My koroua would say, ‘with each success, comes greater expectation for more.’ This was the situation that Raukawa found ourselves in. Throughout the settlement process, we identified and implemented, a support system to assist our own uri members in their understanding and decision making of what our settlement is and what it is not. Secondly, that support system was offered within the wider community who also held varied views about our settlement.

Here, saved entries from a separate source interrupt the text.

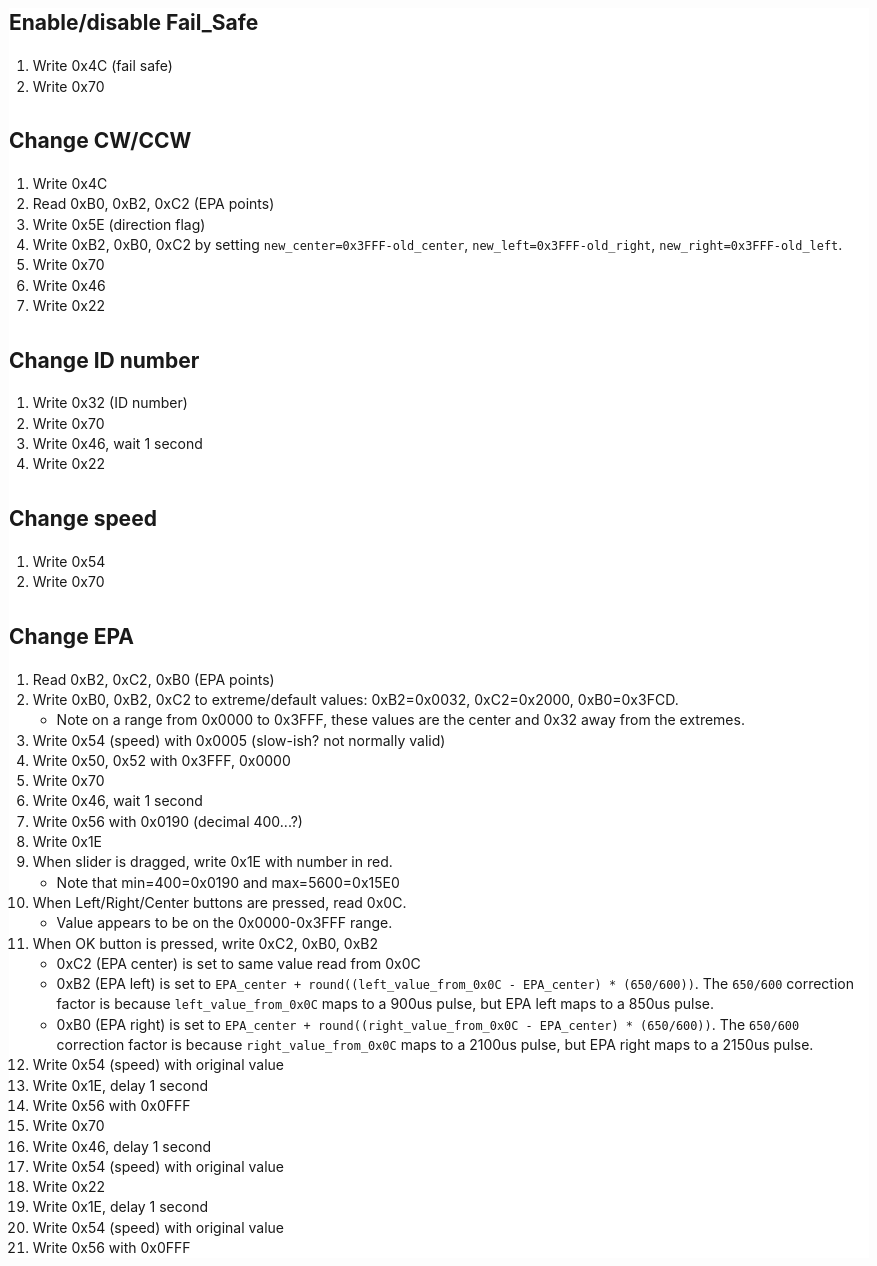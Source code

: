 ## Enable/disable Fail_Safe
1. Write 0x4C (fail safe)
2. Write 0x70

## Change CW/CCW
1. Write 0x4C
2. Read 0xB0, 0xB2, 0xC2 (EPA points)
3. Write 0x5E (direction flag)
4. Write 0xB2, 0xB0, 0xC2 by setting `new_center=0x3FFF-old_center`, `new_left=0x3FFF-old_right`, `new_right=0x3FFF-old_left`.
5. Write 0x70
6. Write 0x46
7. Write 0x22

## Change ID number
1. Write 0x32 (ID number)
2. Write 0x70
3. Write 0x46, wait 1 second
4. Write 0x22

## Change speed
1. Write 0x54
2. Write 0x70

## Change EPA
1. Read 0xB2, 0xC2, 0xB0 (EPA points)
2. Write 0xB0, 0xB2, 0xC2 to extreme/default values: 0xB2=0x0032, 0xC2=0x2000, 0xB0=0x3FCD.
    - Note on a range from 0x0000 to 0x3FFF, these values are the center and 0x32 away from the extremes.
3. Write 0x54 (speed) with 0x0005 (slow-ish? not normally valid)
4. Write 0x50, 0x52 with 0x3FFF, 0x0000
5. Write 0x70
6. Write 0x46, wait 1 second
7. Write 0x56 with 0x0190 (decimal 400...?)
8. Write 0x1E
9. When slider is dragged, write 0x1E with number in red.
    - Note that min=400=0x0190 and max=5600=0x15E0
10. When Left/Right/Center buttons are pressed, read 0x0C.
    - Value appears to be on the 0x0000-0x3FFF range.
11. When OK button is pressed, write 0xC2, 0xB0, 0xB2
    - 0xC2 (EPA center) is set to same value read from 0x0C
    - 0xB2 (EPA left) is set to `EPA_center + round((left_value_from_0x0C - EPA_center) * (650/600))`. The `650/600` correction factor is because `left_value_from_0x0C` maps to a 900us pulse, but EPA left maps to a 850us pulse. 
    - 0xB0 (EPA right) is set to `EPA_center + round((right_value_from_0x0C - EPA_center) * (650/600))`. The `650/600` correction factor is because `right_value_from_0x0C` maps to a 2100us pulse, but EPA right maps to a 2150us pulse.
12. Write 0x54 (speed) with original value
13. Write 0x1E, delay 1 second
14. Write 0x56 with 0x0FFF
15. Write 0x70
16. Write 0x46, delay 1 second
17. Write 0x54 (speed) with original value
18. Write 0x22
19. Write 0x1E, delay 1 second
20. Write 0x54 (speed) with original value
21. Write 0x56 with 0x0FFF
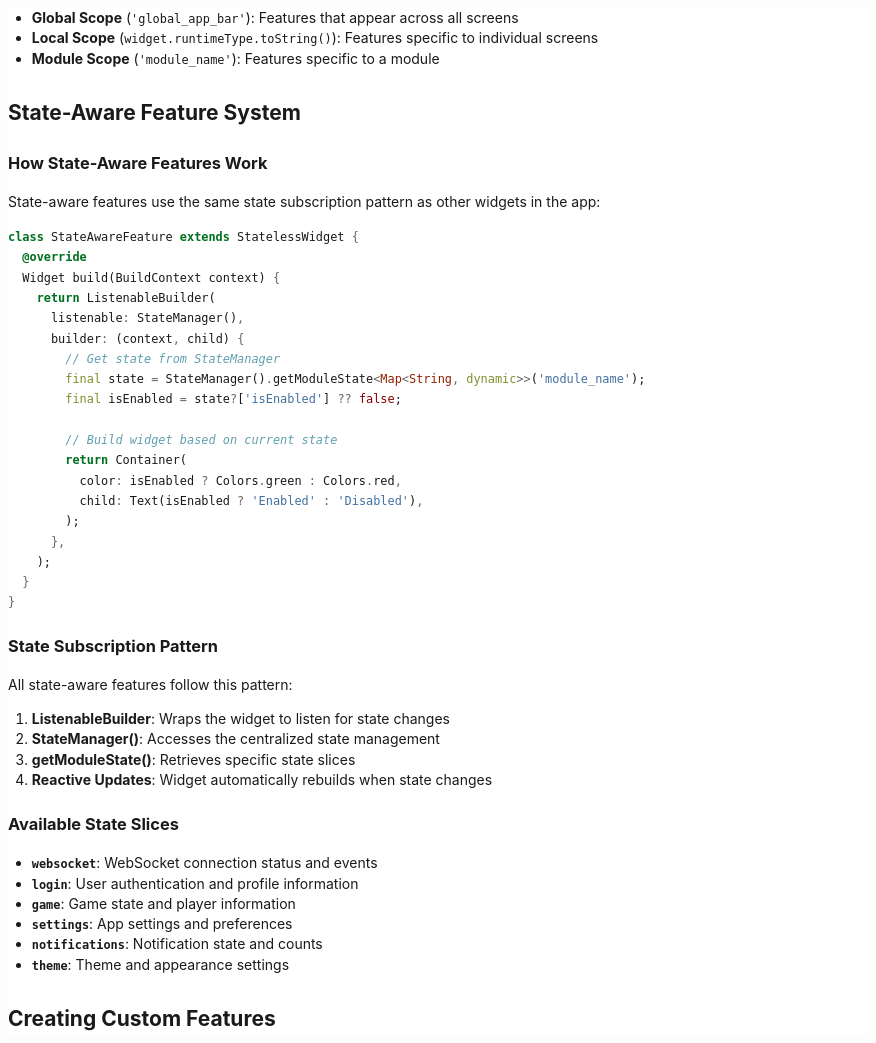 - **Global Scope** (`'global_app_bar'`): Features that appear across all screens
- **Local Scope** (`widget.runtimeType.toString()`): Features specific to individual screens
- **Module Scope** (`'module_name'`): Features specific to a module

## State-Aware Feature System

### How State-Aware Features Work

State-aware features use the same state subscription pattern as other widgets in the app:

```dart
class StateAwareFeature extends StatelessWidget {
  @override
  Widget build(BuildContext context) {
    return ListenableBuilder(
      listenable: StateManager(),
      builder: (context, child) {
        // Get state from StateManager
        final state = StateManager().getModuleState<Map<String, dynamic>>('module_name');
        final isEnabled = state?['isEnabled'] ?? false;
        
        // Build widget based on current state
        return Container(
          color: isEnabled ? Colors.green : Colors.red,
          child: Text(isEnabled ? 'Enabled' : 'Disabled'),
        );
      },
    );
  }
}
```

### State Subscription Pattern

All state-aware features follow this pattern:

1. **ListenableBuilder**: Wraps the widget to listen for state changes
2. **StateManager()**: Accesses the centralized state management
3. **getModuleState()**: Retrieves specific state slices
4. **Reactive Updates**: Widget automatically rebuilds when state changes

### Available State Slices

- **`websocket`**: WebSocket connection status and events
- **`login`**: User authentication and profile information
- **`game`**: Game state and player information
- **`settings`**: App settings and preferences
- **`notifications`**: Notification state and counts
- **`theme`**: Theme and appearance settings

## Creating Custom Features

Prior to receiving assets and redress from the settlement the Raukawa Treaty team was very small. But as we delved deeper into researching the history of the iwi, the call went out to our people for help to grow our capacity and the response was amazing. Up to 70 whānau members heeded the call and voluntarily came in to help with the Native Land Court transcription project. There is a saying ‘Ahakoa he iti, he pounamu’. No matter how big or how small their contribution was to the project, it helped us to achieve our amazing outcomes. So some whānau members worked with us for a day, others stayed on for months constantly trolling through the minute books for references to the iwi, to our whenua and to our tūpuna who either gave evidence or were mentioned in evidence. The result of this project was the transcribing of literally, thousands upon thousands of pages of Native Land Court minutes. The production of those transcripts went on to form the basis of 16 comprehensive research reports about the iwi and Crown engagement that described significant breaches of the Treaty by the Crown.
As a team, it was our responsibility to make sure that all our uri members were informed and updated at each stage of our negotiations whilst working towards our settlement. By doing this our people made their best informed decisions. Amongst some of our uri members there were questions posed like ‘What was in this settlement for me and how will I benefit?’ With questions like these we often referred to the wisdom of our kaumātua, Hori Deane, Jimmy Clair, Toiamoko Manaia, Haki Thompson, Mac Winika, Huirama Te Hiko, Lorna Pope, Kahu Te Hiko, Ruthana Begbie and many others.
Their response was simple and clear. They said that we were all one whānau, one people and that no matter where we lived in the takiwā, we all would share equally in the settlement. It was from this that the team drew upon the notion that ‘no Raukawa uri will receive any more or less from the Treaty settlement than any other Raukawa uri member’. This was a view that we normalised amongst the iwi during our mandating and ratification phases of the process and it was how we managed to hold all our redress assets together in a holistic way, to create a commonwealth for the iwi.